The book is divided into seven chapters in which various different linguistic aspects of conversation are dealt with. In the opening chapters, spoken language is presented and approached as a multidimensional entity, particularly as the sum of lexico-syntactic and socio-linguistic elements. The following chapters provide a description of the main characteristics of conversational English based on corpus-informed grammars and publications. The final chapter analyses twenty ESL textbooks in order to determine how corpus data has influenced the materials designed for the acquisition of conversational discourse.

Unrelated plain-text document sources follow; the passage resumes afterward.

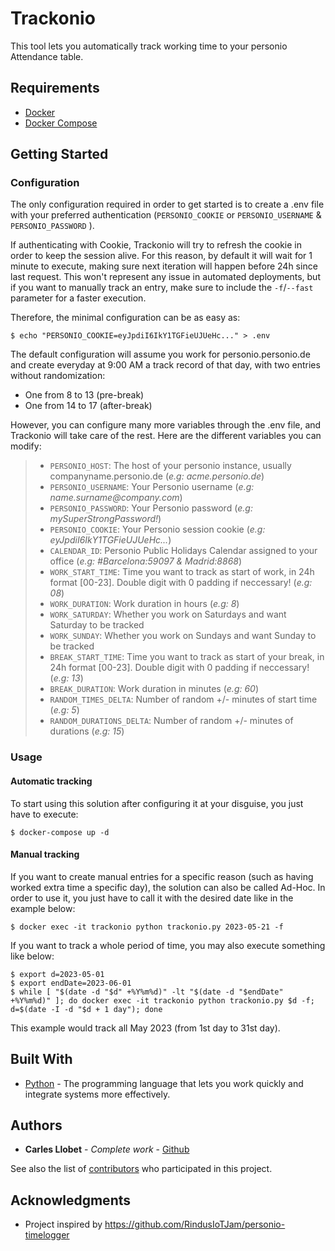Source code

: # Trackonio

This tool lets you automatically track working time to your personio Attendance table.

## Requirements
- [Docker](https://docs.docker.com/get-docker/)
- [Docker Compose](https://docs.docker.com/get-started/08_using_compose/#install-docker-compose)

## Getting Started
### Configuration

The only configuration required in order to get started is to create a .env file with your preferred authentication (`PERSONIO_COOKIE` or `PERSONIO_USERNAME` & `PERSONIO_PASSWORD` ). 

If authenticating with Cookie, Trackonio will try to refresh the cookie in order to keep the session alive. For this reason, by default it will wait for 1 minute to execute, making sure next iteration will happen before 24h since last request.
This won't represent any issue in automated deployments, but if you want to manually track an entry, make sure to include the `-f`/`--fast` parameter for a faster execution.

Therefore, the minimal configuration can be as easy as:
```
$ echo "PERSONIO_COOKIE=eyJpdiI6IkY1TGFieUJUeHc..." > .env
```

The default configuration will assume you work for personio.personio.de and create everyday at 9:00 AM a track record of that day, with two entries without randomization:
* One from 8 to 13 (pre-break)
* One from 14 to 17 (after-break)

However, you can configure many more variables through the .env file, and Trackonio will take care of the rest.
Here are the different variables you can modify:

> - `PERSONIO_HOST`: The host of your personio instance, usually companyname.personio.de (_e.g: acme.personio.de_)
> - `PERSONIO_USERNAME`: Your Personio username (_e.g: name.surname<span>@</span>company.com_)
> - `PERSONIO_PASSWORD`: Your Personio password (_e.g: mySuperStrongPassword!_)
> - `PERSONIO_COOKIE`: Your Personio session cookie (_e.g: eyJpdiI6IkY1TGFieUJUeHc..._)
> - `CALENDAR_ID`: Personio Public Holidays Calendar assigned to your office (_e.g: #Barcelona:59097 & Madrid:8868_)
> - `WORK_START_TIME`: Time you want to track as start of work, in 24h format [00-23]. Double digit with 0 padding if neccessary! (_e.g: 08_)
> - `WORK_DURATION`: Work duration in hours (_e.g: 8_)
> - `WORK_SATURDAY`: Whether you work on Saturdays and want Saturday to be tracked
> - `WORK_SUNDAY`: Whether you work on Sundays and want Sunday to be tracked
> - `BREAK_START_TIME`: Time you want to track as start of your break, in 24h format [00-23]. Double digit with 0 padding if neccessary! (_e.g: 13_)
> - `BREAK_DURATION`: Work duration in minutes (_e.g: 60_)
> - `RANDOM_TIMES_DELTA`: Number of random +/- minutes of start time (_e.g: 5_)
> - `RANDOM_DURATIONS_DELTA`: Number of random +/- minutes of durations (_e.g: 15_)

### Usage

#### Automatic tracking
To start using this solution after configuring it at your disguise, you just have to execute:

```
$ docker-compose up -d
```

#### Manual tracking
If you want to create manual entries for a specific reason (such as having worked extra time a specific day), the solution can also be called Ad-Hoc.
In order to use it, you just have to call it with the desired date like in the example below:
```
$ docker exec -it trackonio python trackonio.py 2023-05-21 -f
```

If you want to track a whole period of time, you may also execute something like below:
```
$ export d=2023-05-01
$ export endDate=2023-06-01
$ while [ "$(date -d "$d" +%Y%m%d)" -lt "$(date -d "$endDate" +%Y%m%d)" ]; do docker exec -it trackonio python trackonio.py $d -f; d=$(date -I -d "$d + 1 day"); done
```

This example would track all May 2023 (from 1st day to 31st day).

## Built With

* [Python](https://www.python.org/) - The programming language that lets you work quickly and integrate systems more effectively.

## Authors

* **Carles Llobet** - *Complete work* - [Github](https://github.com/CarlesLlobet)

See also the list of [contributors](https://github.com/CarlesLlobet/Trackonio/contributors) who participated in this project.

## Acknowledgments

* Project inspired by https://github.com/RindusIoTJam/personio-timelogger
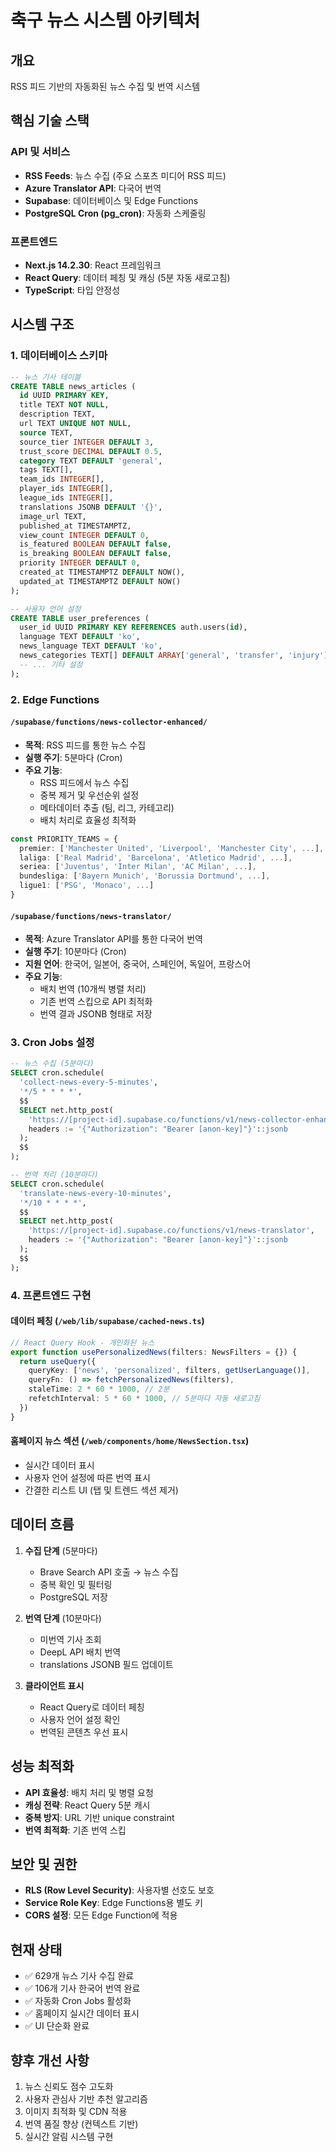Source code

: # 축구 뉴스 시스템 아키텍처

## 개요
RSS 피드 기반의 자동화된 뉴스 수집 및 번역 시스템

## 핵심 기술 스택

### API 및 서비스
- **RSS Feeds**: 뉴스 수집 (주요 스포츠 미디어 RSS 피드)
- **Azure Translator API**: 다국어 번역
- **Supabase**: 데이터베이스 및 Edge Functions
- **PostgreSQL Cron (pg_cron)**: 자동화 스케줄링

### 프론트엔드
- **Next.js 14.2.30**: React 프레임워크
- **React Query**: 데이터 페칭 및 캐싱 (5분 자동 새로고침)
- **TypeScript**: 타입 안정성

## 시스템 구조

### 1. 데이터베이스 스키마

```sql
-- 뉴스 기사 테이블
CREATE TABLE news_articles (
  id UUID PRIMARY KEY,
  title TEXT NOT NULL,
  description TEXT,
  url TEXT UNIQUE NOT NULL,
  source TEXT,
  source_tier INTEGER DEFAULT 3,
  trust_score DECIMAL DEFAULT 0.5,
  category TEXT DEFAULT 'general',
  tags TEXT[],
  team_ids INTEGER[],
  player_ids INTEGER[],
  league_ids INTEGER[],
  translations JSONB DEFAULT '{}',
  image_url TEXT,
  published_at TIMESTAMPTZ,
  view_count INTEGER DEFAULT 0,
  is_featured BOOLEAN DEFAULT false,
  is_breaking BOOLEAN DEFAULT false,
  priority INTEGER DEFAULT 0,
  created_at TIMESTAMPTZ DEFAULT NOW(),
  updated_at TIMESTAMPTZ DEFAULT NOW()
);

-- 사용자 언어 설정
CREATE TABLE user_preferences (
  user_id UUID PRIMARY KEY REFERENCES auth.users(id),
  language TEXT DEFAULT 'ko',
  news_language TEXT DEFAULT 'ko',
  news_categories TEXT[] DEFAULT ARRAY['general', 'transfer', 'injury'],
  -- ... 기타 설정
);
```

### 2. Edge Functions

#### `/supabase/functions/news-collector-enhanced/`
- **목적**: RSS 피드를 통한 뉴스 수집
- **실행 주기**: 5분마다 (Cron)
- **주요 기능**:
  - RSS 피드에서 뉴스 수집
  - 중복 제거 및 우선순위 설정
  - 메타데이터 추출 (팀, 리그, 카테고리)
  - 배치 처리로 효율성 최적화

```typescript
const PRIORITY_TEAMS = {
  premier: ['Manchester United', 'Liverpool', 'Manchester City', ...],
  laliga: ['Real Madrid', 'Barcelona', 'Atletico Madrid', ...],
  seriea: ['Juventus', 'Inter Milan', 'AC Milan', ...],
  bundesliga: ['Bayern Munich', 'Borussia Dortmund', ...],
  ligue1: ['PSG', 'Monaco', ...]
}
```

#### `/supabase/functions/news-translator/`
- **목적**: Azure Translator API를 통한 다국어 번역
- **실행 주기**: 10분마다 (Cron)
- **지원 언어**: 한국어, 일본어, 중국어, 스페인어, 독일어, 프랑스어
- **주요 기능**:
  - 배치 번역 (10개씩 병렬 처리)
  - 기존 번역 스킵으로 API 최적화
  - 번역 결과 JSONB 형태로 저장

### 3. Cron Jobs 설정

```sql
-- 뉴스 수집 (5분마다)
SELECT cron.schedule(
  'collect-news-every-5-minutes',
  '*/5 * * * *',
  $$
  SELECT net.http_post(
    'https://[project-id].supabase.co/functions/v1/news-collector-enhanced',
    headers := '{"Authorization": "Bearer [anon-key]"}'::jsonb
  );
  $$
);

-- 번역 처리 (10분마다)
SELECT cron.schedule(
  'translate-news-every-10-minutes',
  '*/10 * * * *',
  $$
  SELECT net.http_post(
    'https://[project-id].supabase.co/functions/v1/news-translator',
    headers := '{"Authorization": "Bearer [anon-key]"}'::jsonb
  );
  $$
);
```

### 4. 프론트엔드 구현

#### 데이터 페칭 (`/web/lib/supabase/cached-news.ts`)
```typescript
// React Query Hook - 개인화된 뉴스
export function usePersonalizedNews(filters: NewsFilters = {}) {
  return useQuery({
    queryKey: ['news', 'personalized', filters, getUserLanguage()],
    queryFn: () => fetchPersonalizedNews(filters),
    staleTime: 2 * 60 * 1000, // 2분
    refetchInterval: 5 * 60 * 1000, // 5분마다 자동 새로고침
  })
}
```

#### 홈페이지 뉴스 섹션 (`/web/components/home/NewsSection.tsx`)
- 실시간 데이터 표시
- 사용자 언어 설정에 따른 번역 표시
- 간결한 리스트 UI (탭 및 트렌드 섹션 제거)

## 데이터 흐름

1. **수집 단계** (5분마다)
   - Brave Search API 호출 → 뉴스 수집
   - 중복 확인 및 필터링
   - PostgreSQL 저장

2. **번역 단계** (10분마다)
   - 미번역 기사 조회
   - DeepL API 배치 번역
   - translations JSONB 필드 업데이트

3. **클라이언트 표시**
   - React Query로 데이터 페칭
   - 사용자 언어 설정 확인
   - 번역된 콘텐츠 우선 표시

## 성능 최적화

- **API 효율성**: 배치 처리 및 병렬 요청
- **캐싱 전략**: React Query 5분 캐시
- **중복 방지**: URL 기반 unique constraint
- **번역 최적화**: 기존 번역 스킵

## 보안 및 권한

- **RLS (Row Level Security)**: 사용자별 선호도 보호
- **Service Role Key**: Edge Functions용 별도 키
- **CORS 설정**: 모든 Edge Function에 적용

## 현재 상태

- ✅ 629개 뉴스 기사 수집 완료
- ✅ 106개 기사 한국어 번역 완료
- ✅ 자동화 Cron Jobs 활성화
- ✅ 홈페이지 실시간 데이터 표시
- ✅ UI 단순화 완료

## 향후 개선 사항

1. 뉴스 신뢰도 점수 고도화
2. 사용자 관심사 기반 추천 알고리즘
3. 이미지 최적화 및 CDN 적용
4. 번역 품질 향상 (컨텍스트 기반)
5. 실시간 알림 시스템 구현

María Dolores Fernández Gavela was brought up in Sydney, Australia, and received her degree in English Studies from the University of Oviedo, Spain. She has been teaching English at the state-run Escuelas Oficiales de Idiomas in the Principality of Asturias for over twenty years. In the 1990s, she participated in, and co-organized, teacher trainer courses at the University of Oviedo, where she also received her International Doctorate, completed during the academic year 2011–2012 at the University of Massachusetts Amherst. Dr Fernández Gavela has also participated in and organized a number of projects funded by the European Union, involving institutions from Latvia, the UK, France, Poland and Germany.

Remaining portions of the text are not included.